Arnold, a 46-year-old Kentucky horseman, is no stranger to success in Sportsman’s Park stakes races. His public stable campaigns almost exclusively in Kentucky and New York, but the shrewd trainer has cherry-picked some nice ones here in Cicero, shipping in to win an Illinois Derby with Dignitas in 1992, a Sixty Sails with Top Secret in 1997, plus last year’s renewal of the National Jockey Club Oaks with Lorie Darling.
Lady Melesi is owned by G. Watts Humphrey Jr., who has been a client of Arnold’s “for 11 years,” the trainer said. It was for Humphrey that Arnold won a race so meaningful to him: the 1997 Spinster Stakes at Keeneland with Clear Mandate. From a distinguished line of Blue Grass state horsemen (his grandfather, James Russell, was broodmare foreman at famed Elmendorf Farm), Arnold was literally raised on the Keeneland backstretch. That made Clear Mandate’s effort in the prestigious Spinster a triumph to treasure.

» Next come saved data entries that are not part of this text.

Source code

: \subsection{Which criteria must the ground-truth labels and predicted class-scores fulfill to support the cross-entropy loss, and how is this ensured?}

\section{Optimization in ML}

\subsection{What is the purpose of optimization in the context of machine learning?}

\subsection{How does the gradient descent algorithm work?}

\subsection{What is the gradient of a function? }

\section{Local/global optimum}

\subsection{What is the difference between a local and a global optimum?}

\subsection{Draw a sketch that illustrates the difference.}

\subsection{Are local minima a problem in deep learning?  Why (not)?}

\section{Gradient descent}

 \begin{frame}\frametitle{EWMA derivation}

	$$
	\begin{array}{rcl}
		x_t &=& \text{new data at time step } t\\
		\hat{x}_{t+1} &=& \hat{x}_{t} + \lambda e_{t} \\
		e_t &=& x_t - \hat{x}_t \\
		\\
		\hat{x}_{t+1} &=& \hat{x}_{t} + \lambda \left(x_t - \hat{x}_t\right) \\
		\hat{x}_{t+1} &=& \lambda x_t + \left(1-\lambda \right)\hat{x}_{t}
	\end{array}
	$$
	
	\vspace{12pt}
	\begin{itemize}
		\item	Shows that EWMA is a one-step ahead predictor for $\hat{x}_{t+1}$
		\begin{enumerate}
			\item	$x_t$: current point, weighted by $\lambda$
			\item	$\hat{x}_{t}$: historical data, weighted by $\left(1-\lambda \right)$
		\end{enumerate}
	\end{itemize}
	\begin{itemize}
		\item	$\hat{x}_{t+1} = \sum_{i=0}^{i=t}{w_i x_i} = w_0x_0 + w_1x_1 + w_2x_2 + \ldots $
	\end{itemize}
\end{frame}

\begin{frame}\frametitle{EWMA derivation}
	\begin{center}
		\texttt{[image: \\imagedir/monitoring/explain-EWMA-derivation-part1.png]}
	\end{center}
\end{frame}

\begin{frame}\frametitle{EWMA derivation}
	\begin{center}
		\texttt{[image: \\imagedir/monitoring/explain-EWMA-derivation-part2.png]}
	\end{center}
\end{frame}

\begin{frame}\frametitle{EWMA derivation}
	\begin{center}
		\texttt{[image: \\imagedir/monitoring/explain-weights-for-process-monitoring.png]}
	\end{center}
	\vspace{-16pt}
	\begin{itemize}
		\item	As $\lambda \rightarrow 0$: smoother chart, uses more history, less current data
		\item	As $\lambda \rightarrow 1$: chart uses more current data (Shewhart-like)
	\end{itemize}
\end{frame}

Arnold has trained Lady Melesi, a daughter of 1993 Belmont Stakes winner Colonial Affair, from the beginning of her career. “She made one start at 2, going six furlongs,” he said, “and sprinted one more time early in her 3-year-old season.Then she broke her maiden at Keeneland going a mile and a sixteenth, and we’ve kept her out of sprints since then. Lady Melisi’s game is ‘the longer the better.’”
After a maiden and an allowance win, and two good runner-up efforts in stakes races (Churchill’s Dogwood, which she lost by a head, and the Iowa Oaks at Prairie Meadows, in which she was beaten a half-length), Lady Melesi wound up her 3-year-old season in July—and on the shelf. “She had a small fracture in her knee, which healed up fine,” said Arnold.
The proof that she was 100 percent became obvious on March 10 when Lady Melesi returned to action in the Supertrack Racing Series Stakes at Gulfstream Park. Despite coming off a layoff of almost eight months, Lady Melesi won that mile and a sixteenth event by more than four lengths, which was testimony both to her talent and to the skills of her trainer. To win any race off a layoff is a feat, but to win a stakes is a genuine achievement. “It’s a lot easier to do that when they have talent,” Arnold said with a laugh.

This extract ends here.